> _Exercise details_
Output exactly those lines of the data that lie between the line containing "Change build type" and the final line, both ends counted.

> _Available data_

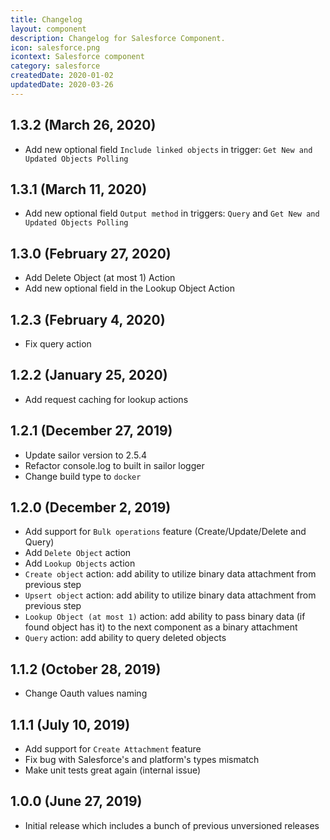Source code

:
 ```yaml
---
title: Changelog
layout: component
description: Changelog for Salesforce Component.
icon: salesforce.png
icontext: Salesforce component
category: salesforce
createdDate: 2020-01-02
updatedDate: 2020-03-26
---
```


## 1.3.2 (March 26, 2020)

* Add new optional field `Include linked objects` in trigger: `Get New and Updated Objects Polling`

## 1.3.1 (March 11, 2020)

* Add new optional field `Output method` in triggers: `Query` and `Get New and Updated Objects Polling`

## 1.3.0 (February 27, 2020)

* Add Delete Object (at most 1) Action
* Add new optional field in the Lookup Object Action

## 1.2.3 (February 4, 2020)

* Fix query action

## 1.2.2 (January 25, 2020)

* Add request caching for lookup actions

## 1.2.1 (December 27, 2019)

* Update sailor version to 2.5.4
* Refactor console.log to built in sailor logger
* Change build type to `docker`


## 1.2.0 (December 2, 2019)

* Add support for `Bulk operations` feature (Create/Update/Delete and Query)
* Add `Delete Object` action
* Add `Lookup Objects` action
* `Create object` action: add ability to utilize binary data attachment from previous step
* `Upsert object` action: add ability to utilize binary data attachment from previous step
* `Lookup Object (at most 1)` action: add ability to pass binary data (if found object has it) to the next component as a binary attachment
* `Query` action: add ability to query deleted objects

## 1.1.2 (October 28, 2019)

* Change Oauth values naming

## 1.1.1 (July 10, 2019)

* Add support for `Create Attachment` feature
* Fix bug with Salesforce's and platform's types mismatch
* Make unit tests great again (internal issue)

## 1.0.0 (June 27, 2019)

* Initial release which includes a bunch of previous unversioned releases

> _Output for this task_
* Change build type to `docker`


## 1.2.0 (December 2, 2019)

* Add support for `Bulk operations` feature (Create/Update/Delete and Query)
* Add `Delete Object` action
* Add `Lookup Objects` action
* `Create object` action: add ability to utilize binary data attachment from previous step
* `Upsert object` action: add ability to utilize binary data attachment from previous step
* `Lookup Object (at most 1)` action: add ability to pass binary data (if found object has it) to the next component as a binary attachment
* `Query` action: add ability to query deleted objects

## 1.1.2 (October 28, 2019)

* Change Oauth values naming

## 1.1.1 (July 10, 2019)

* Add support for `Create Attachment` feature
* Fix bug with Salesforce's and platform's types mismatch
* Make unit tests great again (internal issue)

## 1.0.0 (June 27, 2019)

* Initial release which includes a bunch of previous unversioned releases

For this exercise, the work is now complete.